◆ **Provided material**
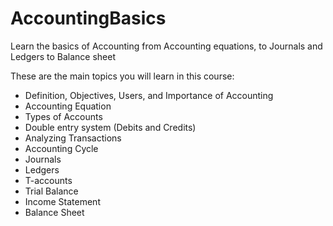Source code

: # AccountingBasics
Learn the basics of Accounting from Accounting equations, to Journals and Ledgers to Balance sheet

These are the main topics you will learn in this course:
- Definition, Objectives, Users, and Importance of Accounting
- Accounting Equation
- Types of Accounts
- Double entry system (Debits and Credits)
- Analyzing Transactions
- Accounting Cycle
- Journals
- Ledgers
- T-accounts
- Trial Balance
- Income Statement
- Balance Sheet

--

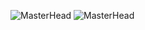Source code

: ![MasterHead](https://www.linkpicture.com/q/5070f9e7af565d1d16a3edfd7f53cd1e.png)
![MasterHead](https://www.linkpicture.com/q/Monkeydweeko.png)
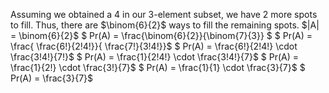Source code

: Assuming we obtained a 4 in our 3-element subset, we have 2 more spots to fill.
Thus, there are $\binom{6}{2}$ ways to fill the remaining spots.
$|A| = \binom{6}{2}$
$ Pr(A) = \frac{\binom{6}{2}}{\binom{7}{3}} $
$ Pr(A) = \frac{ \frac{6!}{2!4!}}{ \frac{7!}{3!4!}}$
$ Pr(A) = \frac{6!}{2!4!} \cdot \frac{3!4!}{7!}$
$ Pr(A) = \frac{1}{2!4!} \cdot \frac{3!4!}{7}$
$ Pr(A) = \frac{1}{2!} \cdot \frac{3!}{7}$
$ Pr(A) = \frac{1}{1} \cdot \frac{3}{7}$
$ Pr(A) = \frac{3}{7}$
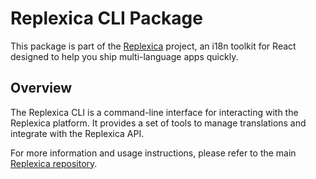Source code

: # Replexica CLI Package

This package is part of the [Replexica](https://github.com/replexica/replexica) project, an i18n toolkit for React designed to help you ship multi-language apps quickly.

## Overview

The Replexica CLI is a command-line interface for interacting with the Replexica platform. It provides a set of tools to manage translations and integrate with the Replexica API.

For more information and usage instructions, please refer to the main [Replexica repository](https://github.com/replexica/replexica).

...

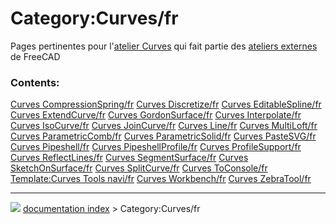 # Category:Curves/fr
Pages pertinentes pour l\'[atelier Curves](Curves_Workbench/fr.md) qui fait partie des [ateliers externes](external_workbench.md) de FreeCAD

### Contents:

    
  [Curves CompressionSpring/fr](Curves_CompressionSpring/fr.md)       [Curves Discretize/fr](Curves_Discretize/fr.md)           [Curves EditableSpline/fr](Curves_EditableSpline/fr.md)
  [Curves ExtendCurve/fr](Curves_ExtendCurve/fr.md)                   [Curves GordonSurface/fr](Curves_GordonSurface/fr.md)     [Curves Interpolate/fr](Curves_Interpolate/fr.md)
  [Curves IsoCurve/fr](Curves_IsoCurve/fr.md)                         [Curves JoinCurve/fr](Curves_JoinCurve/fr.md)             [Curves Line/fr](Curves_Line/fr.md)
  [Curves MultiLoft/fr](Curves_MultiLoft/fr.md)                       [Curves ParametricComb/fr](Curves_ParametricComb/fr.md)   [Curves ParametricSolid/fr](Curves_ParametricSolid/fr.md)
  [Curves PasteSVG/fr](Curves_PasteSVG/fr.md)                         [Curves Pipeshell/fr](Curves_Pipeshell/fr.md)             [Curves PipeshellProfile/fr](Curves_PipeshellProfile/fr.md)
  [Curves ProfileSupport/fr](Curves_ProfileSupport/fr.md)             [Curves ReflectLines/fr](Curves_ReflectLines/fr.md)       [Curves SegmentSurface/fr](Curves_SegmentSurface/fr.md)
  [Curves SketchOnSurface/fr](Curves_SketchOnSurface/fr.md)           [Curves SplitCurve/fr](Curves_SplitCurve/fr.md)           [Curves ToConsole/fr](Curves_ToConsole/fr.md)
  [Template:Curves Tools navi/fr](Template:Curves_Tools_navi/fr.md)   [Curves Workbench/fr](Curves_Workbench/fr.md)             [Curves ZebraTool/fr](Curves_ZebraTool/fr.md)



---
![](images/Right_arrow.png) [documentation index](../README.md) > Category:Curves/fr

◆ **Action item**
Using the listing above, work out how many lines include the word "Ledgers", and report that number alone.

◆ **Solution for this exercise**
2